--- Aim of the task ---
Nothing but a number is expected: the count of lines in the data below that include "Plausibility".

--- Provided records ---

· · · ·

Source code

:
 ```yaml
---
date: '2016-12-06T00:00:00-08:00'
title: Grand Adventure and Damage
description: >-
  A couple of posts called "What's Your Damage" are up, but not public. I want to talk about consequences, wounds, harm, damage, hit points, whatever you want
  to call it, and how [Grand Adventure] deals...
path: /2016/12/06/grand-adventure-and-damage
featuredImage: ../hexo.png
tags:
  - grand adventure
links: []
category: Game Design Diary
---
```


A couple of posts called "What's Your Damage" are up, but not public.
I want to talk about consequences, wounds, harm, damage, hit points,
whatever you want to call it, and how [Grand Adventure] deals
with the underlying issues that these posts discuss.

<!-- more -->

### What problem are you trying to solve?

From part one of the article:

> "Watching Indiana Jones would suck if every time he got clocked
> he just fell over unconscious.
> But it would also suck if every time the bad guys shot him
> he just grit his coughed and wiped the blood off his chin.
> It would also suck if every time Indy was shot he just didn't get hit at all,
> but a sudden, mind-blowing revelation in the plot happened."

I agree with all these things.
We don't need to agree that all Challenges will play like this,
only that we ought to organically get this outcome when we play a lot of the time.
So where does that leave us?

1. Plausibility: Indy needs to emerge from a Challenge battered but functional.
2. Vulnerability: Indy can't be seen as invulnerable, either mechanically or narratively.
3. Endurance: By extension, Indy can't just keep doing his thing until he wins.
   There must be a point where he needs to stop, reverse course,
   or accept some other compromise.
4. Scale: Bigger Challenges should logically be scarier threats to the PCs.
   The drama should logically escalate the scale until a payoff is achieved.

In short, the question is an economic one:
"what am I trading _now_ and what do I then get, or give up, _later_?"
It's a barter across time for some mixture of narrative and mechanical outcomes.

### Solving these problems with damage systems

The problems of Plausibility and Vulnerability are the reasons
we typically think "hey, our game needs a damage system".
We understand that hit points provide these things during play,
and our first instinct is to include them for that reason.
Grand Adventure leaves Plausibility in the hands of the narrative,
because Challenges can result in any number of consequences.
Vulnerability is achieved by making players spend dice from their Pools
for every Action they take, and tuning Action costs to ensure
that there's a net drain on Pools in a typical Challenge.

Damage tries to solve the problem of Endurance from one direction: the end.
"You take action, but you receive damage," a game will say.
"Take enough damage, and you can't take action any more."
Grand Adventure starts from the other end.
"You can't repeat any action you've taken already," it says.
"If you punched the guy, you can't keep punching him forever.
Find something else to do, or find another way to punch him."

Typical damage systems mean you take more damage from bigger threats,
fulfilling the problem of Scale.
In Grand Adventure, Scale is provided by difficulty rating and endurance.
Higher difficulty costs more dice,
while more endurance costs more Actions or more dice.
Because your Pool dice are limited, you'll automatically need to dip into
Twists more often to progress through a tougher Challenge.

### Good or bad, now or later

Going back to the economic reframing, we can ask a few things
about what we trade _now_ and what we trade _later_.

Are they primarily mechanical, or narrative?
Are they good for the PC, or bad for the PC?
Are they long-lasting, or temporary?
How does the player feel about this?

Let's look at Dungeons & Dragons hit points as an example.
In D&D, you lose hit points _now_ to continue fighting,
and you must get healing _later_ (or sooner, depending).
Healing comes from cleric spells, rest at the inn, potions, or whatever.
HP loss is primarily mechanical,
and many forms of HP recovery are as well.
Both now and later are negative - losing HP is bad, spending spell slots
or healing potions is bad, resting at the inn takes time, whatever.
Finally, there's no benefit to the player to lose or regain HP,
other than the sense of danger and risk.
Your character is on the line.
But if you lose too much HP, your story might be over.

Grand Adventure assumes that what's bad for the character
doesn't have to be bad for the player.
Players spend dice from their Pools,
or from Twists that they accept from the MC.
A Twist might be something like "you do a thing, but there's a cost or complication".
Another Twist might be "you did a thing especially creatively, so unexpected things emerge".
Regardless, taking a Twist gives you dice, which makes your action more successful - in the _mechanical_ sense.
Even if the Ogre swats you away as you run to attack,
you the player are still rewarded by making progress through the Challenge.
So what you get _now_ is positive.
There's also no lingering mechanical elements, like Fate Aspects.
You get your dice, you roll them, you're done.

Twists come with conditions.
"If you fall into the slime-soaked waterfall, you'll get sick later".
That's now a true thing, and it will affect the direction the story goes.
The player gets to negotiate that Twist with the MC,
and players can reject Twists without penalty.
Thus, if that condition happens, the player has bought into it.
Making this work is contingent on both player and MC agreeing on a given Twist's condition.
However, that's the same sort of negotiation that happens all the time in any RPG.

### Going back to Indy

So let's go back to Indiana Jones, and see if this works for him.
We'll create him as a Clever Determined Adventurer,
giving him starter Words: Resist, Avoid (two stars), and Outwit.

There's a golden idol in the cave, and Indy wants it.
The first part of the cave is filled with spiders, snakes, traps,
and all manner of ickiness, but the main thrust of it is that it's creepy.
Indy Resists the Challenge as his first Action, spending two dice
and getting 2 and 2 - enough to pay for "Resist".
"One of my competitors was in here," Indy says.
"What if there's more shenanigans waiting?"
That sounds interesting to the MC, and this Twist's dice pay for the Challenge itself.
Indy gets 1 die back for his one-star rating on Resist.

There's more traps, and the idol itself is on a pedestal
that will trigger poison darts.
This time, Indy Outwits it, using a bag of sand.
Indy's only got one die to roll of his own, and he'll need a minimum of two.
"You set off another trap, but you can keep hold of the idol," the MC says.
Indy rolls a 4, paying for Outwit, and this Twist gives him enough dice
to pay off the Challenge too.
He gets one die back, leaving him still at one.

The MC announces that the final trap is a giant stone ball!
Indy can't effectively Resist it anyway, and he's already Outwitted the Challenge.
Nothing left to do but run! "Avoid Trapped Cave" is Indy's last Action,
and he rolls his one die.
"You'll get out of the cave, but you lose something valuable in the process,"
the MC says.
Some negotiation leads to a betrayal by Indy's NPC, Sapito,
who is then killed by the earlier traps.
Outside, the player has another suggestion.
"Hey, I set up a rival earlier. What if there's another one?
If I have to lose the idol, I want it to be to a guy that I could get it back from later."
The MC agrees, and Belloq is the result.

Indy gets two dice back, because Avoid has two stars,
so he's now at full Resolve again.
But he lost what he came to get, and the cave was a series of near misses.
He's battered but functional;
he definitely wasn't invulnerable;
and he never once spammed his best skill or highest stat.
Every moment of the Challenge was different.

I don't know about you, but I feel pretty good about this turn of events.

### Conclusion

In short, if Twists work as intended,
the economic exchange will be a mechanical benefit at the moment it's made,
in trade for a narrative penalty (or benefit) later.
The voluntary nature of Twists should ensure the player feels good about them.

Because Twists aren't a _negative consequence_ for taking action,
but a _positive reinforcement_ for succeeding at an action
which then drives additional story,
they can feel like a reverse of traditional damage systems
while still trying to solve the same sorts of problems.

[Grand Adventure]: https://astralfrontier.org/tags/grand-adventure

· · · ·

--- Response box ---
3